Chris Alexandros: Mit dem ZDF auf Tour
22.02.2009 | 19:45 Uhr 2009-02-22T19:45:00+0100Herne. Schlagersänger Chris Alexandros, auch Imbissbuden-Betreiber in Röhlinghausen, will dieses Jahr durchstarten.Nach einer Single-Auskopplung folgt ein Album - und dann der große Auftritt im Fernsehgarten
2009 wird ein gutes Jahr für Chris Alexandros, vielleicht das erfolgreichste seiner bisherigen musikalischen Laufbahn. Bereits im Januar hat er eine neue Single veröffentlicht ("Bitte gib mich frei"), ein Album wird im Laufe des Jahres folgen. Doch vor allem: Alexandros´ Karriere erhält nun Schützenhilfe aus Mainz. Im Juni singt er im "Fernsehgarten" des ZDF, im Oktober geht er dann auf große "Fernsehgarten"-Tournee. Er wird dann zusammen mit bekannten Größen der Schlagerszene auf der Bühne stehen, Loona wird dabei sein, auch Eberhard Hertel.
Gut 20 Jahre ist es her, dass Alexandros´ Karriere begann, nun erwartet er also die vorläufigen Höhepunkte. Eigentlich ist der 45-Jährige kein prädestinierter Entertainer. In der Jugend sei er recht schüchtern gewesen, sagt Alexandros, keiner, der allzu schnell aus sich rausgeht. Als er im Musikunterricht an der Gustav-Adolf-Schule vor der Klasse vorsingen sollte, habe er sich stets geweigert. Mitte der 1980er-Jahre sang er mal Karaoke in einem Club auf Mallorca, "Ibiza" von Ibo. Ein DJ sprach ihn an, 1987 der erste Auftritt: Alexandros trat in einer Mülheimer Disco auf, interpretierte ein Lied von Frank Farian. Das Musiker-Leben, das Alexandros nun kennenlernte - die Fans, das Tingeln durch die Discos -, all das gefiel ihm: Er nahm Gesangsunterricht, überwand dort wohl auch seine Schüchternheit. "Da musste man Sachen machen, die einem tierisch peinlich waren. Dadurch bin ich abgeklärter geworden." Er lernte den Schlagersänger Wolfgang Andre kennen, der später als Hausmeister Anton Klopotek bekannt werden sollte. Der schrieb ihm Songs, 1991 erschien Alexandros´ erste Single. Inzwischen hat er sich etabliert. Bis zu 50 Auftritte absolviert er jährlich, gibt außerdem Benefizkonzerte, Autogrammstunden, Interviews. Drei Fanclubs hat er, in Gelsenkirchen, im Sauerland und in Brandenburg. Der deutsche Osten, das ist ein gutes Pflaster für Alexandros und seine Sangeskollegen. "In der Ex-DDR sind die meisten Fans, da ist es für uns Künstler am einfachsten." Auch das Ruhrgebiet sei durchaus eine Hochburg des Schlagers, ungern fährt er in den Norden. "Die", sagt Alexandros, "haben mit dieser Musik wenig am Hut."
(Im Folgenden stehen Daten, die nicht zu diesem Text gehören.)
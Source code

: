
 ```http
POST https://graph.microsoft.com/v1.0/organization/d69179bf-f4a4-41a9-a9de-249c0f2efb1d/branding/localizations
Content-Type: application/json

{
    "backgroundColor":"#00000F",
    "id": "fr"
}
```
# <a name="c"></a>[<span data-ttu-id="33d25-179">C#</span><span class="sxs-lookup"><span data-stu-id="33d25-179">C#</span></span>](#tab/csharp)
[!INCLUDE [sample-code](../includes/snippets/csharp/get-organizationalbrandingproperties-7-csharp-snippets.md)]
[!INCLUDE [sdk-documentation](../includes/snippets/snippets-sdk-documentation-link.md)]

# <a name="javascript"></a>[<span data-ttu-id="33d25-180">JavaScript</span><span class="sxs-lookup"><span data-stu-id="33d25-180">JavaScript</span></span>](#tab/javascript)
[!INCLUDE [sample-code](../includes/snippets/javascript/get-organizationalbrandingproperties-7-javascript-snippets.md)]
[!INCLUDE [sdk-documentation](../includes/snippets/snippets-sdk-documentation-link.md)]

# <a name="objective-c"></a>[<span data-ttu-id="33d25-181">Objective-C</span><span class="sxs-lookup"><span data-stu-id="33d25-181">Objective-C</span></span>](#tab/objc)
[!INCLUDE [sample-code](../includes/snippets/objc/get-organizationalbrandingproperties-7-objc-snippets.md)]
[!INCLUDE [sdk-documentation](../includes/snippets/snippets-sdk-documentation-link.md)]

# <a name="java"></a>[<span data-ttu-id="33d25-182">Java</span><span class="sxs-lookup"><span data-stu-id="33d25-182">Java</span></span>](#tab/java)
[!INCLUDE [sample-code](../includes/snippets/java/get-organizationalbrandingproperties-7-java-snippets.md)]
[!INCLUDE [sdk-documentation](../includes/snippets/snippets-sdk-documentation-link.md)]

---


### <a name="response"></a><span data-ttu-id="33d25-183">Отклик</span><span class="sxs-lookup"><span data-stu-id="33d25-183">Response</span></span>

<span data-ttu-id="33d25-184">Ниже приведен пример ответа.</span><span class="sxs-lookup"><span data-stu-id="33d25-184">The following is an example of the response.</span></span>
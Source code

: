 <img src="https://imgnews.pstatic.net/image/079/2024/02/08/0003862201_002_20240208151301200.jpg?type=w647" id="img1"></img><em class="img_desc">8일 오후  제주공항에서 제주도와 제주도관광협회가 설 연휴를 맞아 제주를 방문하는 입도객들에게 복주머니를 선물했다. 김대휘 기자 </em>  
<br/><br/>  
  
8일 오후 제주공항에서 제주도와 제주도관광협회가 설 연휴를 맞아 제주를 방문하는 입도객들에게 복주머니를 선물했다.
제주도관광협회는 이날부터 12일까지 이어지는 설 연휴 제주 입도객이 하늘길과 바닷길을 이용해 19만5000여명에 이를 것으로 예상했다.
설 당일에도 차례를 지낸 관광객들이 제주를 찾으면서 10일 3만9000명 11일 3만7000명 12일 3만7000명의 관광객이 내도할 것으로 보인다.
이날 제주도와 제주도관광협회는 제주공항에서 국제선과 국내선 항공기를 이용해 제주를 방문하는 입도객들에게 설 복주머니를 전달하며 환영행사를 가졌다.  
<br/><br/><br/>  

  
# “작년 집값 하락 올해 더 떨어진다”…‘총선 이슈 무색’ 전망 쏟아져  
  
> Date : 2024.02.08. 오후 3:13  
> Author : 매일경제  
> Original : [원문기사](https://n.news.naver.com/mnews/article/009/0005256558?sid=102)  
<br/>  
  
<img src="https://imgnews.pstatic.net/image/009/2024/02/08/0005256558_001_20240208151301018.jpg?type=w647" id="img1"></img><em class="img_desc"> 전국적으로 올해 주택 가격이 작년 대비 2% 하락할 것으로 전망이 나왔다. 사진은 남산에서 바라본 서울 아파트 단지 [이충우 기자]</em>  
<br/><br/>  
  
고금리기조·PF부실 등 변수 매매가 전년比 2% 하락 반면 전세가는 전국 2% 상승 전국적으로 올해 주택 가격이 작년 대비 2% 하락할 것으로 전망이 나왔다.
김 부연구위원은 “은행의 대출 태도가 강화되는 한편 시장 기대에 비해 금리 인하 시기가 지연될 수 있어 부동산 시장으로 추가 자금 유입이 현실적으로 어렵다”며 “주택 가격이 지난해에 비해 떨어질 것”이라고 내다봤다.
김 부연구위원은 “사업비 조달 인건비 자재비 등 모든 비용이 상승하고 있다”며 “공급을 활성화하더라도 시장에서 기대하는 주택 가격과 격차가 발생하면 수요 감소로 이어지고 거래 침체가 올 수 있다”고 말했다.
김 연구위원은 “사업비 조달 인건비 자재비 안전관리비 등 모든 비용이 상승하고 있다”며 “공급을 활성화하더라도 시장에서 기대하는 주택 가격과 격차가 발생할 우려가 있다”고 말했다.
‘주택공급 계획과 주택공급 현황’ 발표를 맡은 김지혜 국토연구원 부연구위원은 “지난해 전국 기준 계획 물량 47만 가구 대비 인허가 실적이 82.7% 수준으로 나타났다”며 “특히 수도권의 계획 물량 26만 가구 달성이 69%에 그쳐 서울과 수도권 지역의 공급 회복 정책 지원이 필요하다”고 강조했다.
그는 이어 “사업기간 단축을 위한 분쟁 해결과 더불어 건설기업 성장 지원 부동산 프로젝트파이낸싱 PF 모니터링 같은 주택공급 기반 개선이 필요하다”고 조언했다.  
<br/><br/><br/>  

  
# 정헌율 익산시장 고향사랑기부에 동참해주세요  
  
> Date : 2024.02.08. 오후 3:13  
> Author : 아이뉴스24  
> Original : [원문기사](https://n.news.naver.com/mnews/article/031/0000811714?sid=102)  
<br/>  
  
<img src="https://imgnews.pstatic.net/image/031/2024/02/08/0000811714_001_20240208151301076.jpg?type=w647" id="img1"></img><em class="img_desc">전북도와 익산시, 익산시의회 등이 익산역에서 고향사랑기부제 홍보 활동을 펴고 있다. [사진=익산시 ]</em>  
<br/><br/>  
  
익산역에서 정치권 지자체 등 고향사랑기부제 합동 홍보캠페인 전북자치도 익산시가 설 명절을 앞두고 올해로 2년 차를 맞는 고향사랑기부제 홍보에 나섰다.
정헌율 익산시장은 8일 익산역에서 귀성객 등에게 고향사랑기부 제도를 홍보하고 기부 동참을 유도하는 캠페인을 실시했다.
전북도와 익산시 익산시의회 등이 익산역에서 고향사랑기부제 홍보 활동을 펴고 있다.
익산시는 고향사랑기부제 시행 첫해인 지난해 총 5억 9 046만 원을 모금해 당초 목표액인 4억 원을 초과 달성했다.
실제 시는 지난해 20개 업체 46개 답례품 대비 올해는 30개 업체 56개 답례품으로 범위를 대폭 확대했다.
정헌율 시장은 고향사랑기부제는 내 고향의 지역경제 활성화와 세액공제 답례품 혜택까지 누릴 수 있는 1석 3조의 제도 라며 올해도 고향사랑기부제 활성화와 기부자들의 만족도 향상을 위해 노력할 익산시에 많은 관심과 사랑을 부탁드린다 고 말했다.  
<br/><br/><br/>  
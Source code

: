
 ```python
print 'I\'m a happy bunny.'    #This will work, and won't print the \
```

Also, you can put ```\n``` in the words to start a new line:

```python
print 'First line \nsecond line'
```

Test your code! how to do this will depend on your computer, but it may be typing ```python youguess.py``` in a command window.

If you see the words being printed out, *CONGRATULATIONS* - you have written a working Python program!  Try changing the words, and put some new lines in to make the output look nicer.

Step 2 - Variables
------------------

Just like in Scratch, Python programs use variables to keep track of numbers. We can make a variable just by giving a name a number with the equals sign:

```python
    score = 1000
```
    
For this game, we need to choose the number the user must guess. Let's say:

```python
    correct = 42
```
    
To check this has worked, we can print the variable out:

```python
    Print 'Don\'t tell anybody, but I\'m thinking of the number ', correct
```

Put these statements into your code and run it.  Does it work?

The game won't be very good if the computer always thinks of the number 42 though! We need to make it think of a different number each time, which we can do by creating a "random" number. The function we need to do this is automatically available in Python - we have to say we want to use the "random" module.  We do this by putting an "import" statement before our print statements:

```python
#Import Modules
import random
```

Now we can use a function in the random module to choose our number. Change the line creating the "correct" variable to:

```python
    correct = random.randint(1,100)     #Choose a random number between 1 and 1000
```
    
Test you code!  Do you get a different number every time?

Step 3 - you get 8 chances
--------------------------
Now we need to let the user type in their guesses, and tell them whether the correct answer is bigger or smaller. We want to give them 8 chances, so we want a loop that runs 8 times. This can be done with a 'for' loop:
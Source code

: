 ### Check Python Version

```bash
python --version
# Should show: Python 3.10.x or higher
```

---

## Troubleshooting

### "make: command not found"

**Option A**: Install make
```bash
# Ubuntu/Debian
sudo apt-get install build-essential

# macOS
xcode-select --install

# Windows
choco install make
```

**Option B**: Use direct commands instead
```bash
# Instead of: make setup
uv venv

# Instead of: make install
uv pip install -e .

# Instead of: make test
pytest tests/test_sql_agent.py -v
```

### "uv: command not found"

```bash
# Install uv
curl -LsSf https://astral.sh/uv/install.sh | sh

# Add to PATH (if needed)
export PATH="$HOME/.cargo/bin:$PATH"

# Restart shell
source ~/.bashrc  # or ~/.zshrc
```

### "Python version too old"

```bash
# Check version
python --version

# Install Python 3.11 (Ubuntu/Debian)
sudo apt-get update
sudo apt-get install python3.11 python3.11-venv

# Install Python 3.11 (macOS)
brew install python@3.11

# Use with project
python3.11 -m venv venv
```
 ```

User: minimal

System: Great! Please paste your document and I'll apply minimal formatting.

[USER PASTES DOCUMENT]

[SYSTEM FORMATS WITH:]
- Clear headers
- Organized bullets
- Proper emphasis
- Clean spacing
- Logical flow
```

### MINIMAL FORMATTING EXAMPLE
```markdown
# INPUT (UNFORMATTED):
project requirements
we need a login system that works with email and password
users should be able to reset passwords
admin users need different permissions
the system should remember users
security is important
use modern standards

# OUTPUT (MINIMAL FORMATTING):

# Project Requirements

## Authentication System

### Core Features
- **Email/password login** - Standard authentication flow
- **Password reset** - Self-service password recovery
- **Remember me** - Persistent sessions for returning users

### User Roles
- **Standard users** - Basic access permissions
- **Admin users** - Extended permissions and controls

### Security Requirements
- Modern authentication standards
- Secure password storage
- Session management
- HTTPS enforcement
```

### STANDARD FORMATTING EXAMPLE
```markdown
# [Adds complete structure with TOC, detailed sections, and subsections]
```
Für Chris Alexandros, der eigentlich Chrisostomos Kougioumtzidis heißt, bedeuten die Auftritte in Discotheken und Festzelten vor allem eines: Abwechslung. Denn wenn er nicht über die Liebe singt, steht er hinterm Tresen seiner Imbissstube an der Westfalenstraße. 2001, nach dem Tod seines Vaters, übernahm er den Laden. Wie er es hinbekomme, zwei Leben zu führen, das des Gastronomen und das des Künstlers? "Wenn ich unbedingt zu einem Auftritt muss, helfen meine Mutter, meine Frau und meine 17-jährige Tochter mit, die vertreten mich dann." Alexandros ist zufrieden mit sich und der Welt. Er habe sich das neulich mal vergegenwärtigt: "Ich habe einen Plattenvertrag, ein Produzententeam, habe Auftritte zusammen mit großen Namen. Eigentlich habe ich alles, wovon ich früher immer geträumt habe."